Re: Keeping caseid in and keeping missing observations out when using Stata "collapse" [message #5617 is a reply to message #5611] |
Wed, 17 June 2015 09:26 |
Bridgette-DHS
Messages: 3202 Registered: February 2013
|
Senior Member |
|
|
Following is a response from DHS Senior Stata Specialist, Tom Pullum:
If you collapse by v001, you cannot include caseid in the "by" part of the collapse command. You should replace "by(v001 caseid)" with "by(v001)". The collapsed file will have one record per cluster.
caseid is a combination of v001, v002, and v003. They are numeric variables but caseid is a string with embedded blanks.
To merge the collapsed data back onto the individual records in the IR files, you only need to sort both files on v001. However, when I do this I sort the IR file on v001 v002 v003, even though it's not really required.

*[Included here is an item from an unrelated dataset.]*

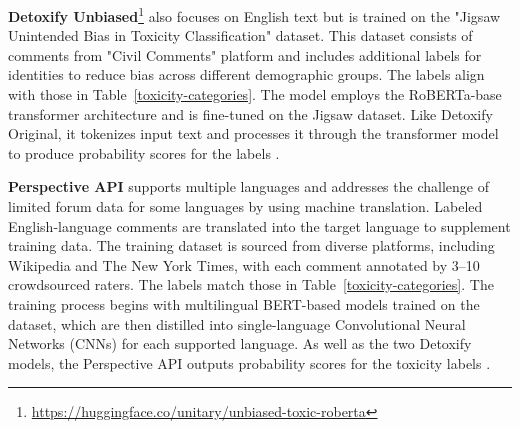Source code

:
\textbf{Detoxify Unbiased}\footnote{\url{https://huggingface.co/unitary/unbiased-toxic-roberta}} also focuses on English text but is trained on the "Jigsaw Unintended Bias in Toxicity Classification" dataset. This dataset consists of comments from "Civil Comments" platform and includes additional labels for identities to reduce bias across different demographic groups. The labels align with those in Table~\ref{toxicity-categories}. The model employs the RoBERTa-base transformer architecture and is fine-tuned on the Jigsaw dataset. Like Detoxify Original, it tokenizes input text and processes it through the transformer model to produce probability scores for the labels \cite{detoxify:medium}.


\textbf{Perspective API} supports multiple languages and addresses the challenge of limited forum data for some languages by using machine translation. Labeled English-language comments are translated into the target language to supplement training data. The training dataset is sourced from diverse platforms, including Wikipedia and The New York Times, with each comment annotated by 3--10 crowdsourced raters. The labels match those in Table~\ref{toxicity-categories}. The training process begins with multilingual BERT-based models trained on the dataset, which are then distilled into single-language Convolutional Neural Networks (CNNs) for each supported language. As well as the two Detoxify models, the Perspective API outputs probability scores for the toxicity labels \cite{lees:2022}.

Since your cluster-level file does not contain v002 and v003, they are irrelevant for the merge.
So I recommend lines such as the following:
[your sort command]
sort v001
save temp.dta, replace
use IRdata.dta, clear
sort v001 v002 v003
merge v001 using temp.dta
keep if _merge==3
Like many Stata users, I prefer the old version of the merge command, but the newer one will also work.
|
|
|